Effect of Nanocomposite Microstructure on Stochastic Elastic Properties: An Finite Element Analysis Study

Seyed Hamid Reza Sanei, Randall Doles, Tyler Ekaitis

Research output: Contribution to journalArticle

Abstract

This paper addresses the effect of microstructure uncertainties on elastic properties of nanocomposites using finite element analysis (FEA) simulations. Computer-simulated microstructures were generated to reflect the variability observed in nanocomposite microstructures. The effect of waviness, agglomeration, and orientation of carbon nanotubes (CNTs) were investigated.
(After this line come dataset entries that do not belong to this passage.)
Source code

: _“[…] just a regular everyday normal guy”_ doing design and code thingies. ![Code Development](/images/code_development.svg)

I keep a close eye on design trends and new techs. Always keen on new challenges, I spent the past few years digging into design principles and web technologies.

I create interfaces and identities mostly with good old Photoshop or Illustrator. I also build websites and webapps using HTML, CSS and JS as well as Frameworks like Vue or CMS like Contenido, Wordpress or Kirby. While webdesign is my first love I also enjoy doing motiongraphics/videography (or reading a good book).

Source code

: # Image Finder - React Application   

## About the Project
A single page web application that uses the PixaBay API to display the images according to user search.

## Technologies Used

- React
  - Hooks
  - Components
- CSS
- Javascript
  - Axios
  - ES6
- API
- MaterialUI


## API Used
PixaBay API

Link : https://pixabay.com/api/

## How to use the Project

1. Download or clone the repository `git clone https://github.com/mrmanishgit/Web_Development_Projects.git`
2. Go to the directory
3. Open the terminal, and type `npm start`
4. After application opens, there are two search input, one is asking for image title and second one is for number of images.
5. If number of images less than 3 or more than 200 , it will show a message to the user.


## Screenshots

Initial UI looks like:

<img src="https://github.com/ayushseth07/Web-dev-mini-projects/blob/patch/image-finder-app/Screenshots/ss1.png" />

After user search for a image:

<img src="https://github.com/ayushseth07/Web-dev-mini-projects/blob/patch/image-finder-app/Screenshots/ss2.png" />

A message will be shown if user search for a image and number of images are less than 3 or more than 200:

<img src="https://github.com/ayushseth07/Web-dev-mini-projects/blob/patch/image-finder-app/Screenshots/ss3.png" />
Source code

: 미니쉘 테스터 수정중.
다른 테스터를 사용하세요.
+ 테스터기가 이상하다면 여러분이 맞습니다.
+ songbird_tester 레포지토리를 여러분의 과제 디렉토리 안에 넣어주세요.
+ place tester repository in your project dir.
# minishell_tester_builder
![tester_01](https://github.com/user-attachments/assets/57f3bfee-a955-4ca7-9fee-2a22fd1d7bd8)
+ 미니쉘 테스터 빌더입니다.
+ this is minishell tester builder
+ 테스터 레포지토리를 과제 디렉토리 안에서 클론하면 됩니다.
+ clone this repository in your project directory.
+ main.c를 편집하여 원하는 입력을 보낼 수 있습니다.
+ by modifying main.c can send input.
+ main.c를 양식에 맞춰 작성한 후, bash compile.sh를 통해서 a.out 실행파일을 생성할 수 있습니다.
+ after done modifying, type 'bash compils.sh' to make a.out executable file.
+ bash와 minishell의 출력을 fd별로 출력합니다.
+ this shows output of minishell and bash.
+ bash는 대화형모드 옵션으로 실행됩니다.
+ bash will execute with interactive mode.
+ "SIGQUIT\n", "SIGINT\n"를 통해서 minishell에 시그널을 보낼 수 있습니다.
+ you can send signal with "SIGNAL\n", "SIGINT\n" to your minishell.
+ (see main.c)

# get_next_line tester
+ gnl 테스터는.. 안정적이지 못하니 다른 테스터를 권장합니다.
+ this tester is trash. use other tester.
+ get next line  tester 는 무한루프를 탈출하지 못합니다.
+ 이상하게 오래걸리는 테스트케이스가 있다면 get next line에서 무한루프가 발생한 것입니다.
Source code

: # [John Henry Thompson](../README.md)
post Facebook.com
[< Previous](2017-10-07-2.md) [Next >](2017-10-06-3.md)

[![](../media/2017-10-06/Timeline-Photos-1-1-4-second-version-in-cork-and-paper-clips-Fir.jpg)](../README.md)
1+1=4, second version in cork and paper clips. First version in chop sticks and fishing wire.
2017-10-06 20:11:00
Generated microstructures were converted to image-based 2D FEA models. Two hundred different realizations of microstructures were generated for each microstructure type to capture the stochastic response. The results confirm previously reported findings and experimental results. The results show that for a given fiber volume fraction, CNTs orientation, waviness, and agglomeration result in different elastic properties. It was shown that while a given microstructural feature will improve the elastic property, it will increase the variability in the elastic properties.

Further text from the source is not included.